Flottant dans l’espace depuis des temps immémoriaux, le Matilda est un navire dirigé d’une main de fer et de façon arbitraire par le Souverain et ses gardes, et hiérarchisé depuis les Hauts Ponts jusqu’aux Bas Ponts. Les ponts Q, R, S et T sont réservés aux Goudrons, asservis. Parmi eux, Aster Grey, guérisseuse introvertie et farouche, est en quête de réponses sur le suicide de sa mère, Lune Grey. Alliée à Giselle, à la capacité de réflexion singulière, et à Theo Smith, le chirurgien, à qui elle est intimement liée, elle s’efforcera de découvrir un moyen de s’extraire de leur embarcation-prison. Dans ce roman férocement et nécessairement queer, Rivers Solomon fait bouillonner une réflexion riche sur la puissance de la parole. Les histoires qui y sont racontées font rayonner des héroïnes puissantes comme « l’impératrice de la nuit ». Des secrets que dissimule Lune dans son journal sous un jargon technique au créole d’usage en passant par la tendance d’Aster à comprendre certaines phrases au pied de la lettre (un biais probablement autistique), Solomon se joue des registres pour mieux affirmer la portée insurrectionnelle des mots.

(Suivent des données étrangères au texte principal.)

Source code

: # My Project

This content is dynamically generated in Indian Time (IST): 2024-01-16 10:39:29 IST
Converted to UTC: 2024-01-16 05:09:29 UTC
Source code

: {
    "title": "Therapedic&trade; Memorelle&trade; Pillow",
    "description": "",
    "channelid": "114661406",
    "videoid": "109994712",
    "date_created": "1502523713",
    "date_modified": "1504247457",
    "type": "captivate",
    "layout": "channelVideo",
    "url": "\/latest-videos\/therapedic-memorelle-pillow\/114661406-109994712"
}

Ces esquifs peuvent se jouer des récifs quand les corps, eux, sont parfois en manque d’amour, assignés à quai, brutalisés, cadenassés dans le mauvais genre. Puisse cette dystopie passe-ponts et aventureuse, toujours sur la juste frange de l’émotion, donner l’audace à d’autres voix d’ouvrir plus grand le champ des représentations…

De Rivers Solomon, éditions Aux forges de Vulcain, traduit de l’anglais (États-Unis) par Francis Guévremont, 400 pages.